_What you need to do_: Exactly retype the lines from the top of the data through the line containing "<h2>Решение на проблемот</h2>", leaving out every picture.

_Extracted information_:
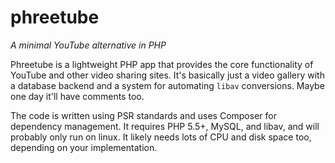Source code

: # phreetube

*A minimal YouTube alternative in PHP*

Phreetube is a lightweight PHP app that provides the core functionality of YouTube and other video sharing sites. It's basically just a video gallery with a database backend and a system for automating `libav` conversions. Maybe one day it'll have comments too.

The code is written using PSR standards and uses Composer for dependency management. It requires PHP 5.5+, MySQL, and libav, and will probably only run on linux. It likely needs lots of CPU and disk space too, depending on your implementation.

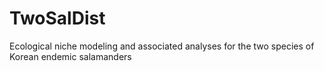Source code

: # TwoSalDist
Ecological niche modeling and associated analyses for the two species of Korean endemic salamanders

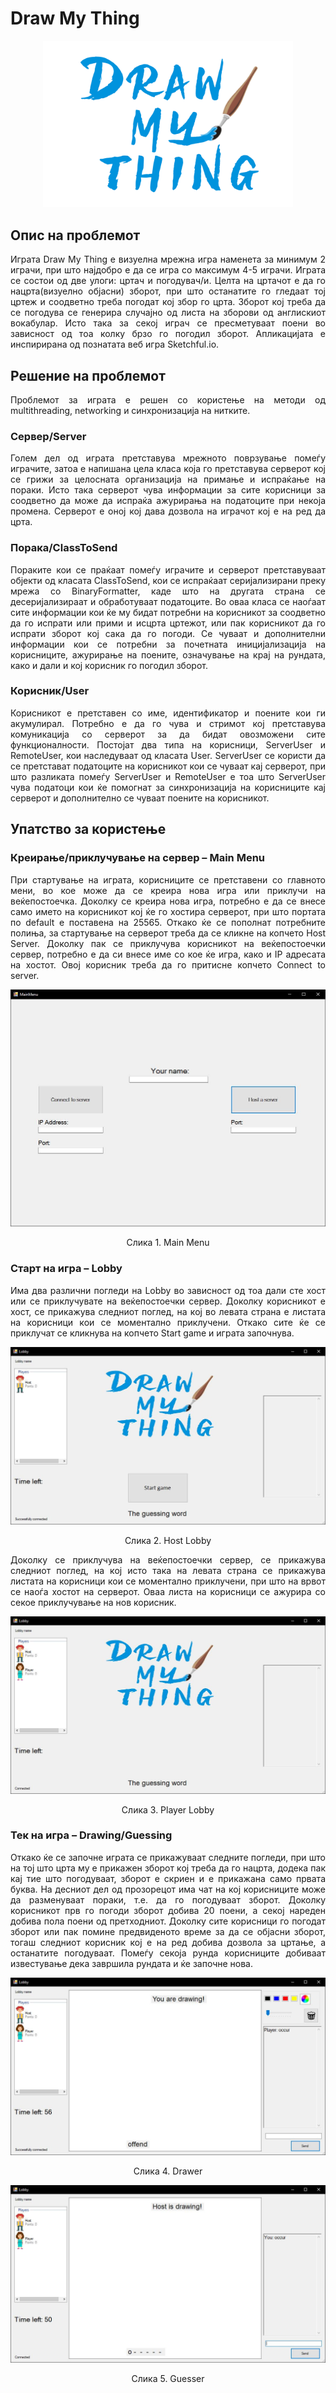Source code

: # Draw My Thing

<p align="center"><img width="400" src="https://github.com/teodorpenevski/drawmything/blob/master/images/drawmything-logo2.png"/></p>

<h2>Опис на проблемот</h2>

<p align="justify">Играта Draw My Thing е визуелна мрежна игра наменета за минимум 2 играчи, при што најдобро е да се игра со максимум 4-5 играчи. Играта се состои од две улоги: цртач и погодувач/и. Целта на цртачот е да го нацрта(визуелно објасни) зборот, при што останатите го гледаат тој цртеж и соодветно треба погодат кој збор го црта. Зборот кој треба да се погодува се генерира случајно од листа на зборови од англискиот вокабулар. Исто така за секој играч се пресметуваат поени во зависност од тоа колку брзо го погодил зборот. Апликацијата е инспирирана од познатата веб игра Sketchful.io.</p>

<h2>Решение на проблемот</h2>

<p align="justify">Проблемот за играта е решен со користење на методи од multithreading, networking и синхронизација на нитките.</p>

<h3>Сервер/Server</h3>

<p align="justify">Голем дел од играта претставува мрежното поврзување помеѓу играчите, затоа е напишана цела класа која го претставува серверот кој се грижи за целосната организација на примање и испраќање на пораки. Исто така серверот чува информации за сите корисници за соодветно да може да испраќа ажурирања на податоците при некоја промена. Серверот е оној кој дава дозвола на играчот кој е на ред да црта.</p>
 

<h3>Порака/ClassToSend</h3>

<p align="justify">Пораките кои се праќаат помеѓу играчите и серверот претставуваат објекти од класата ClassToSend, кои се испраќаат серијализирани преку мрежа со BinaryFormatter, каде што на другата страна се десеријализираат и обработуваат податоците. Во оваа класа се наоѓаат сите информации кои ќе му бидат потребни на корисникот за соодветно да го испрати или прими и исцрта цртежот, или пак корисникот да го испрати зборот кој сака да го погоди. Се чуваат и дополнителни информации кои се потребни за почетната иницијализација на корисниците, ажурирање на поените, означување на крај на рундата, како и дали и кој корисник го погодил зборот.</p>
 
<h3>Корисник/User</h3>

<p align="justify">Корисникот е претставен со име, идентификатор и поените кои ги акумулирал. Потребно е да го чува и стримот кој претставува комуникација со серверот за да бидат овозможени сите функционалности. Постојат два типа на корисници, ServerUser и RemoteUser, кои наследуваат од класата User. ServerUser се користи да се претстават податоците на корисникот кои се чуваат кај серверот, при што разликата помеѓу ServerUser и RemoteUser е тоа што ServerUser чува податоци кои ќе помогнат за синхронизација на корисниците кај серверот и дополнително се чуваат поените на корисникот.</p>
 

<h2>Упатство за користење</h2>

<h3>Креирање/приклучување на сервер – Main Menu</h3>

<p align="justify">При стартување на играта, корисниците се претставени со главното мени, во кое може да се креира нова игра или приклучи на веќепостоечка. Доколку се креира нова игра, потребно е да се внесе само името на корисникот кој ќе го хостира серверот, при што портата по default е поставена на 25565. Откако ќе се пополнат потребните полиња, за стартување на серверот треба да се кликне на копчето Host Server. Доколку пак се приклучува корисникот на веќепостоечки сервер, потребно е да си внесе име со кое ќе игра, како и IP адресата на хостот. Овој корисник треба да го притисне копчето Connect to server.</p>
 
![Main Menu](https://github.com/teodorpenevski/drawmything/blob/master/images/mainmenu.jpg)
<p align="center">Слика 1. Main Menu</p>

<h3>Старт на игра – Lobby</h3>

<p align="justify">Има два различни погледи на Lobby во зависност од тоа дали сте хост или се приклучувате на веќепостоечки сервер. Доколку корисникот е хост, се прикажува следниот поглед, на кој во левата страна е листата на корисници кои се моментално приклучени. Откако сите ќе се приклучат се кликнува на копчето Start game и играта започнува.</p>

![Host Lobby](https://github.com/teodorpenevski/drawmything/blob/master/images/host-lobby.jpg)
<p align="center">Слика 2. Host Lobby</p>

<p align="justify">Доколку се приклучува на веќепостоечки сервер, се прикажува следниот поглед, на кој исто така на левата страна се прикажува листата на корисници кои се моментално приклучени, при што на врвот се наоѓа хостот на серверот. Оваа листа на корисници се ажурира со секое приклучување на нов корисник.</p>
 
![Player Lobby](https://github.com/teodorpenevski/drawmything/blob/master/images/player-lobby.jpg)
<p align="center">Слика 3. Player Lobby</p>

<h3>Тек на игра – Drawing/Guessing</h3>

<p align="justify">Откако ќе се започне играта се прикажуваат следните погледи, при што на тој што црта му е прикажен зборот кој треба да го нацрта, додека пак кај тие што погодуваат, зборот е скриен и е прикажана само првата буква. На десниот дел од прозорецот има чат на кој корисниците може да разменуваат пораки, т.е. да го погодуваат зборот. Доколку корисникот прв го погоди зборот добива 20 поени, а секој нареден добива пола поени од претходниот. Доколку сите корисници го погодат зборот или пак помине предвиденото време за да се објасни зборот, тогаш следниот корисник кој е на ред добива дозвола за цртање, а останатите погодуваат. Помеѓу секоја рунда корисниците добиваат известување дека завршила рундата и ќе започне нова.</p>

![Drawer](https://github.com/teodorpenevski/drawmything/blob/master/images/drawer.jpg)
<p align="center">Слика 4. Drawer</p>

![Guesser](https://github.com/teodorpenevski/drawmything/blob/master/images/guesser.jpg)
<p align="center">Слика 5. Guesser</p>
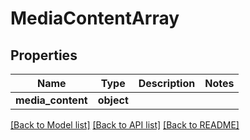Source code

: # MediaContentArray

## Properties
Name | Type | Description | Notes
------------ | ------------- | ------------- | -------------
**media_content** | **object** |  | 

[[Back to Model list]](../README.md#documentation-for-models) [[Back to API list]](../README.md#documentation-for-api-endpoints) [[Back to README]](../README.md)

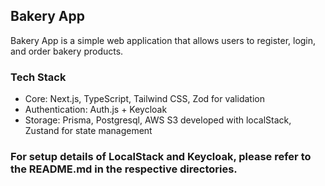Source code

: 

## Bakery App

Bakery App is a simple web application that allows users to register, login, and order bakery products.

### Tech  Stack

- Core: Next.js, TypeScript, Tailwind CSS, Zod for validation
- Authentication: Auth.js + Keycloak
- Storage: Prisma, Postgresql, AWS S3 developed with localStack, Zustand for state management
 
### For setup details of LocalStack and Keycloak, please refer to the README.md in the respective directories.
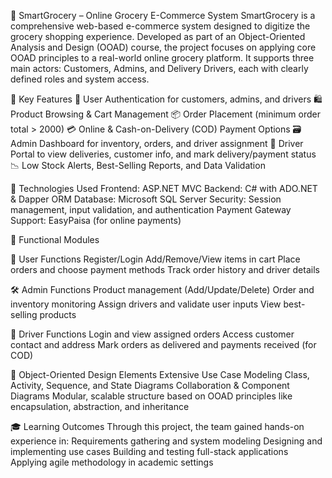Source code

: 🛒 SmartGrocery – Online Grocery E-Commerce System
SmartGrocery is a comprehensive web-based e-commerce system designed to digitize the grocery shopping experience. Developed as part of an Object-Oriented Analysis and Design (OOAD) course, the project focuses on applying core OOAD principles to a real-world online grocery platform. It supports three main actors: Customers, Admins, and Delivery Drivers, each with clearly defined roles and system access.

📌 Key Features
🔐 User Authentication for customers, admins, and drivers
🛍️ Product Browsing & Cart Management
📦 Order Placement (minimum order total > 2000)
💳 Online & Cash-on-Delivery (COD) Payment Options
🗃️ Admin Dashboard for inventory, orders, and driver assignment
🚚 Driver Portal to view deliveries, customer info, and mark delivery/payment status
📉 Low Stock Alerts, Best-Selling Reports, and Data Validation

🧠 Technologies Used
Frontend: ASP.NET MVC
Backend: C# with ADO.NET & Dapper ORM
Database: Microsoft SQL Server
Security: Session management, input validation, and authentication
Payment Gateway Support: EasyPaisa (for online payments)

🧾 Functional Modules

👤 User Functions
Register/Login
Add/Remove/View items in cart
Place orders and choose payment methods
Track order history and driver details

🛠️ Admin Functions
Product management (Add/Update/Delete)
Order and inventory monitoring
Assign drivers and validate user inputs
View best-selling products

🚗 Driver Functions
Login and view assigned orders
Access customer contact and address
Mark orders as delivered and payments received (for COD)

🧰 Object-Oriented Design Elements
Extensive Use Case Modeling
Class, Activity, Sequence, and State Diagrams
Collaboration & Component Diagrams
Modular, scalable structure based on OOAD principles like encapsulation, abstraction, and inheritance

🎓 Learning Outcomes
Through this project, the team gained hands-on experience in:
Requirements gathering and system modeling
Designing and implementing use cases
Building and testing full-stack applications
Applying agile methodology in academic settings

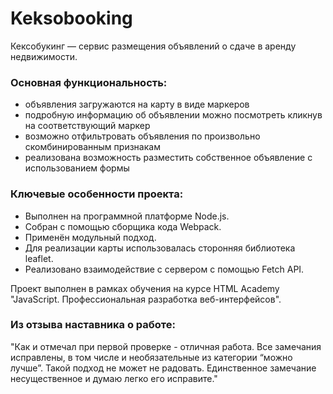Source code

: # Keksobooking
Кексобукинг — сервис размещения объявлений о сдаче в аренду недвижимости.

### Основная функциональность:
* объявления загружаются на карту в виде маркеров
* подробную информацию об объявлении можно посмотреть кликнув на соответствующий маркер
* возможно отфильтровать объявления по произвольно скомбинированным признакам
* реализована возможность разместить собственное объявление с использованием формы

### Ключевые особенности проекта:
* Выполнен на программной платформе Node.js. 
* Собран с помощью сборщика кода Webpack.  
* Применён модульный подход.  
* Для реализации карты использовалась сторонняя библиотека leaflet.  
* Реализовано взаимодействие с сервером с помощью Fetch API.

Проект выполнен в рамках обучения на курсе HTML Academy "JavaScript. Профессиональная разработка веб-интерфейсов".

### Из отзыва наставника о работе:
"Как и отмечал при первой проверке - отличная работа. Все замечания исправлены, в том числе и необязательные из категории “можно лучше”. Такой подход не может не радовать. Единственное замечание несущественное и думаю легко его исправите."
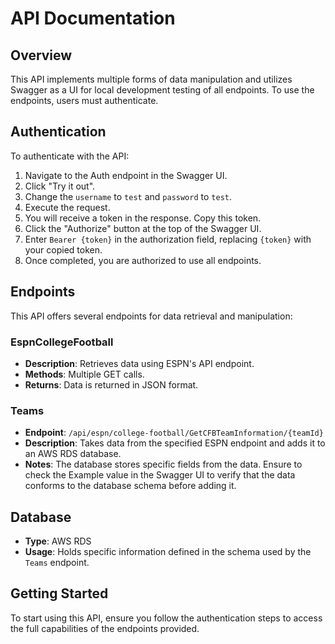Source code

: # API Documentation

## Overview
This API implements multiple forms of data manipulation and utilizes Swagger as a UI for local development testing of all endpoints. To use the endpoints, users must authenticate.

## Authentication
To authenticate with the API:

1. Navigate to the Auth endpoint in the Swagger UI.
2. Click "Try it out".
3. Change the `username` to `test` and `password` to `test`.
4. Execute the request.
5. You will receive a token in the response. Copy this token.
6. Click the "Authorize" button at the top of the Swagger UI.
7. Enter `Bearer {token}` in the authorization field, replacing `{token}` with your copied token.
8. Once completed, you are authorized to use all endpoints.

## Endpoints
This API offers several endpoints for data retrieval and manipulation:

### EspnCollegeFootball
- **Description**: Retrieves data using ESPN's API endpoint.
- **Methods**: Multiple GET calls.
- **Returns**: Data is returned in JSON format.

### Teams
- **Endpoint**: `/api/espn/college-football/GetCFBTeamInformation/{teamId}`
- **Description**: Takes data from the specified ESPN endpoint and adds it to an AWS RDS database.
- **Notes**: The database stores specific fields from the data. Ensure to check the Example value in the Swagger UI to verify that the data conforms to the database schema before adding it.

## Database
- **Type**: AWS RDS
- **Usage**: Holds specific information defined in the schema used by the `Teams` endpoint.

## Getting Started
To start using this API, ensure you follow the authentication steps to access the full capabilities of the endpoints provided.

_Response area_:
Source code

: # phreetube

*A minimal YouTube alternative in PHP*

Phreetube is a lightweight PHP app that provides the core functionality of YouTube and other video sharing sites. It's basically just a video gallery with a database backend and a system for automating `libav` conversions. Maybe one day it'll have comments too.

The code is written using PSR standards and uses Composer for dependency management. It requires PHP 5.5+, MySQL, and libav, and will probably only run on linux. It likely needs lots of CPU and disk space too, depending on your implementation.

Source code

: # TwoSalDist
Ecological niche modeling and associated analyses for the two species of Korean endemic salamanders

Source code

: # Draw My Thing

<p align="center"><img width="400" src="https://github.com/teodorpenevski/drawmything/blob/master/images/drawmything-logo2.png"/></p>

<h2>Опис на проблемот</h2>

<p align="justify">Играта Draw My Thing е визуелна мрежна игра наменета за минимум 2 играчи, при што најдобро е да се игра со максимум 4-5 играчи. Играта се состои од две улоги: цртач и погодувач/и. Целта на цртачот е да го нацрта(визуелно објасни) зборот, при што останатите го гледаат тој цртеж и соодветно треба погодат кој збор го црта. Зборот кој треба да се погодува се генерира случајно од листа на зборови од англискиот вокабулар. Исто така за секој играч се пресметуваат поени во зависност од тоа колку брзо го погодил зборот. Апликацијата е инспирирана од познатата веб игра Sketchful.io.</p>

<h2>Решение на проблемот</h2>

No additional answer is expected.